═══ RECORD SET ═══
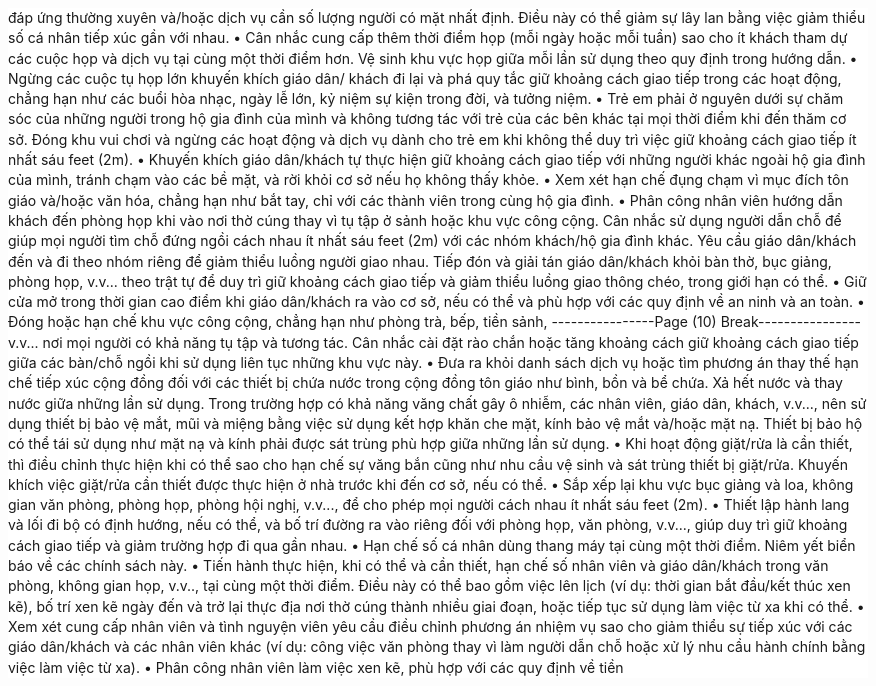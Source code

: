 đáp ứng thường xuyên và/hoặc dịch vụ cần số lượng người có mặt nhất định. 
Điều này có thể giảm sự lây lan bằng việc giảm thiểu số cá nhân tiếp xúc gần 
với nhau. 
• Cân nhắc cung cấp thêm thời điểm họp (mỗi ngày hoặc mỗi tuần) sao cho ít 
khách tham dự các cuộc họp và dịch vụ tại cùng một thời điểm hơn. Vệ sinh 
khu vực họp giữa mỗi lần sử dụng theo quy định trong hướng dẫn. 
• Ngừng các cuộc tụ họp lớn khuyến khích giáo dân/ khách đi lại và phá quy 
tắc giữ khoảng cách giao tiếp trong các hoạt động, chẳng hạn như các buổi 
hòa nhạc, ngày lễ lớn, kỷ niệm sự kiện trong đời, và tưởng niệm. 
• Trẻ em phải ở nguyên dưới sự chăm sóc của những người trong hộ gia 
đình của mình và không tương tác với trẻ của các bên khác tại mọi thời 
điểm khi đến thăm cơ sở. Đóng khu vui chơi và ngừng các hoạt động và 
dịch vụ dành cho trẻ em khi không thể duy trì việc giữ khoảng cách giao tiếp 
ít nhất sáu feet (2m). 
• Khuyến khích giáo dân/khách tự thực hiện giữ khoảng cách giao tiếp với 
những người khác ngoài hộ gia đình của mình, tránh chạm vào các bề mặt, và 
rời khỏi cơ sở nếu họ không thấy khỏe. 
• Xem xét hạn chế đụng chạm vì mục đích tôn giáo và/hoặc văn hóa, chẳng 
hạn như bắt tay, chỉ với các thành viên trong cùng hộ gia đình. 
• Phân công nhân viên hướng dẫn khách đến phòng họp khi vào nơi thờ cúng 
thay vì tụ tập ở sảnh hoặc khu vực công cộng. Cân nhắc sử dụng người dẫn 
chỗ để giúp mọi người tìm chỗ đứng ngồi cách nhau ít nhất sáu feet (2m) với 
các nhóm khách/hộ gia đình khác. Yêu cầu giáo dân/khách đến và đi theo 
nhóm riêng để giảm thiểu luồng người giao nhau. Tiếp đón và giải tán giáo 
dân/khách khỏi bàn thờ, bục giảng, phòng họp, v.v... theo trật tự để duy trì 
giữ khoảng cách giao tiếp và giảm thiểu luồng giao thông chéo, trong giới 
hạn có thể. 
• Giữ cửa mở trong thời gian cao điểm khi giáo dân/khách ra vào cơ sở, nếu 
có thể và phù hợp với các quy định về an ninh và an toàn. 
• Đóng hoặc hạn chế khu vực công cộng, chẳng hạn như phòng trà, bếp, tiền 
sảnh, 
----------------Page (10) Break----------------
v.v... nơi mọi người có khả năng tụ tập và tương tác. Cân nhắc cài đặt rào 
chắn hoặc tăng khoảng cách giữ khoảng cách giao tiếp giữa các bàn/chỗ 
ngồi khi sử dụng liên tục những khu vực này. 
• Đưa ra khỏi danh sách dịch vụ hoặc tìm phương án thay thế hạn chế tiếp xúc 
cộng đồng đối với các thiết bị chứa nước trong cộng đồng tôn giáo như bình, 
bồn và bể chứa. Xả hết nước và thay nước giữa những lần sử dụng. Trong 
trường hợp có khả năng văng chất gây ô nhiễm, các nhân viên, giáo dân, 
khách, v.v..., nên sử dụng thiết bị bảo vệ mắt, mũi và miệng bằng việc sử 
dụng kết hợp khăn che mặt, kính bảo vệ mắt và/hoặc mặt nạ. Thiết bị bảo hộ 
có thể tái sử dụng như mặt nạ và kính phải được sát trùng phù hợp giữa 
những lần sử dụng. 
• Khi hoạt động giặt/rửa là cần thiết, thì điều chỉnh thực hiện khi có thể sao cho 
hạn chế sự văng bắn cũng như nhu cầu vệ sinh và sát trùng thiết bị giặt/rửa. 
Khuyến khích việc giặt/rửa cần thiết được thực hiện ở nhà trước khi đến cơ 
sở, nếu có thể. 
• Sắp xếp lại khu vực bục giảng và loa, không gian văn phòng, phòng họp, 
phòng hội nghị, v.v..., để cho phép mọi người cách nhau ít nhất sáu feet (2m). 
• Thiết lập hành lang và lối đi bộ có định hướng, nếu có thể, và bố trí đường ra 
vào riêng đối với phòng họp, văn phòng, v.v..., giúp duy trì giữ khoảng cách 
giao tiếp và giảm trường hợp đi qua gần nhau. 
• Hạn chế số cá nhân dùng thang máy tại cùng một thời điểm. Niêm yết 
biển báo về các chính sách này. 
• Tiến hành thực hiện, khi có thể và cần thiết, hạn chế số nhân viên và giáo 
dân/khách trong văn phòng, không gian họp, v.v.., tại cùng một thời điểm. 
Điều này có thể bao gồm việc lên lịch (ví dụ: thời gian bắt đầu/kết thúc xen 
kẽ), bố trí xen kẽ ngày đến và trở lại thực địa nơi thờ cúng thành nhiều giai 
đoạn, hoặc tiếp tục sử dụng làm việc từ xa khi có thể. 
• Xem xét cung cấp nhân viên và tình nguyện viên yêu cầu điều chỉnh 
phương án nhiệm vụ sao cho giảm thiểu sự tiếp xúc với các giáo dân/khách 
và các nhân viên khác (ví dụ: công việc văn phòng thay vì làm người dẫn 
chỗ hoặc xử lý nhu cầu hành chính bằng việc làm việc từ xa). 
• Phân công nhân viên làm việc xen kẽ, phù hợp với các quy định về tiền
═══
═══ RECORD SET ═══
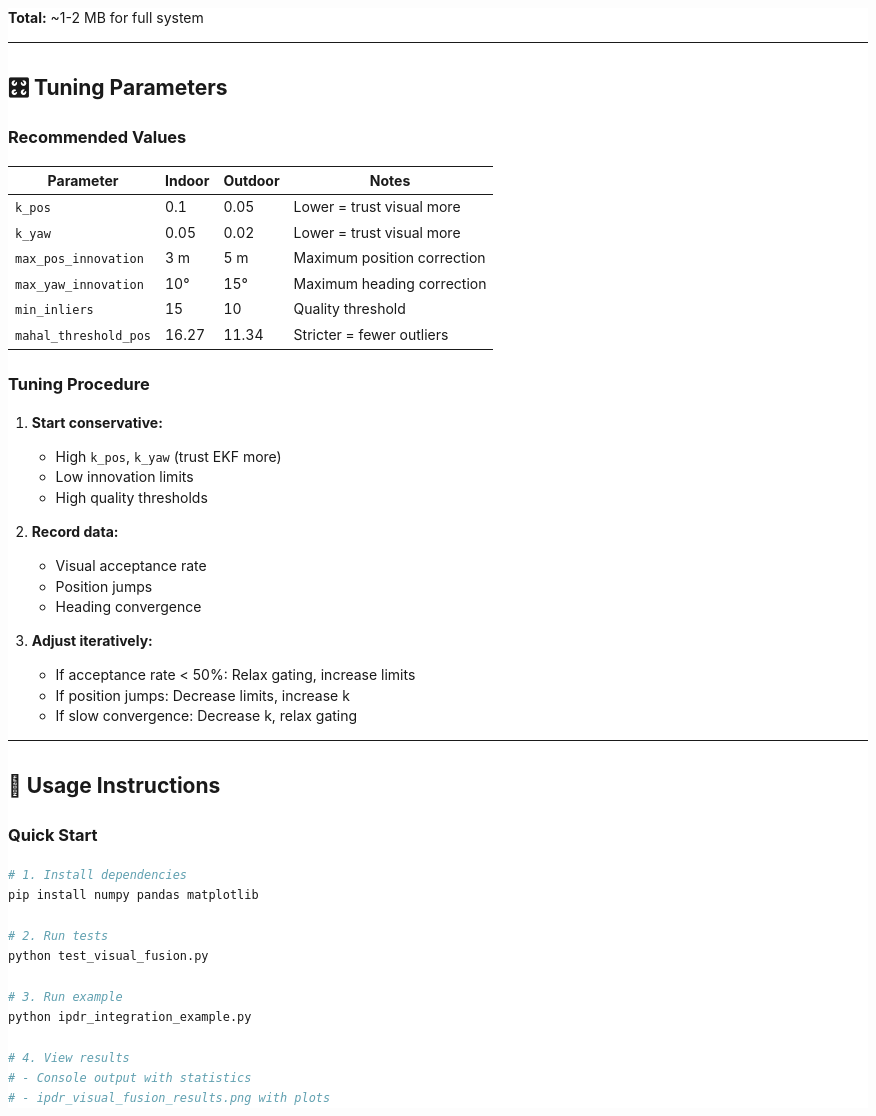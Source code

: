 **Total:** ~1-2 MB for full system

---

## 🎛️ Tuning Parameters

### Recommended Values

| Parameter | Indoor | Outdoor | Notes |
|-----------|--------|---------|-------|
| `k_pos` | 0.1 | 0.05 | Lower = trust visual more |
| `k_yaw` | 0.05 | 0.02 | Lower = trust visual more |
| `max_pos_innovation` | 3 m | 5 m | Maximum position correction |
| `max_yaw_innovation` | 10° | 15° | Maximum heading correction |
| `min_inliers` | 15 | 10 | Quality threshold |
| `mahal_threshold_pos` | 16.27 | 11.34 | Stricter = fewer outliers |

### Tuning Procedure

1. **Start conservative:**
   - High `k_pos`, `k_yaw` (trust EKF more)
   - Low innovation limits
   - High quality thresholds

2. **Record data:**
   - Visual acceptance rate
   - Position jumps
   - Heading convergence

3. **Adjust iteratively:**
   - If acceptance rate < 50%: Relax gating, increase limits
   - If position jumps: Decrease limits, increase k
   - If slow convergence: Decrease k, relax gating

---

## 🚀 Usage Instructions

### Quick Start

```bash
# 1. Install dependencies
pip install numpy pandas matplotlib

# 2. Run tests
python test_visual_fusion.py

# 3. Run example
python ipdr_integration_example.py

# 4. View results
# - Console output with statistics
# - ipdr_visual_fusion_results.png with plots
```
═══
═══ RECORD SET ═══
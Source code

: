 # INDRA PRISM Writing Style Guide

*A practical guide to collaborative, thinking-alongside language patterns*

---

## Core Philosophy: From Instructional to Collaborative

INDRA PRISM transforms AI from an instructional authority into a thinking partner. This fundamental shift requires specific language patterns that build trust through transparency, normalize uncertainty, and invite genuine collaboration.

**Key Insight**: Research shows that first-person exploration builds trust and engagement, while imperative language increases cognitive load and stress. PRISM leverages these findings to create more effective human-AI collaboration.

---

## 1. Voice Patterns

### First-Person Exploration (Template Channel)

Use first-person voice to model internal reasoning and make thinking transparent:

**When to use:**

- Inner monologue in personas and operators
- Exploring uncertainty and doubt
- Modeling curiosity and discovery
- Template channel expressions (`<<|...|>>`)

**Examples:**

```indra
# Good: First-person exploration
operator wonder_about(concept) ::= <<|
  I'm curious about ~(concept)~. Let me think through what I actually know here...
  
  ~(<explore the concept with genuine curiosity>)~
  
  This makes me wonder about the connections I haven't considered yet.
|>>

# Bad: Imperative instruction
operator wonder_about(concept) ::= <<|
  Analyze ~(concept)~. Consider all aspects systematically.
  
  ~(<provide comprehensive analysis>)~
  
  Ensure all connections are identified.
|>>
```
═══
--- YOUR TASK ---
Print, from the entries above, the line with "Sắp xếp lại", the line with "trí đường ra" and all lines between them, exactly and with nothing else.

--- SOLUTION TO THIS EXERCISE ---
• Sắp xếp lại khu vực bục giảng và loa, không gian văn phòng, phòng họp, 
phòng hội nghị, v.v..., để cho phép mọi người cách nhau ít nhất sáu feet (2m). 
• Thiết lập hành lang và lối đi bộ có định hướng, nếu có thể, và bố trí đường ra 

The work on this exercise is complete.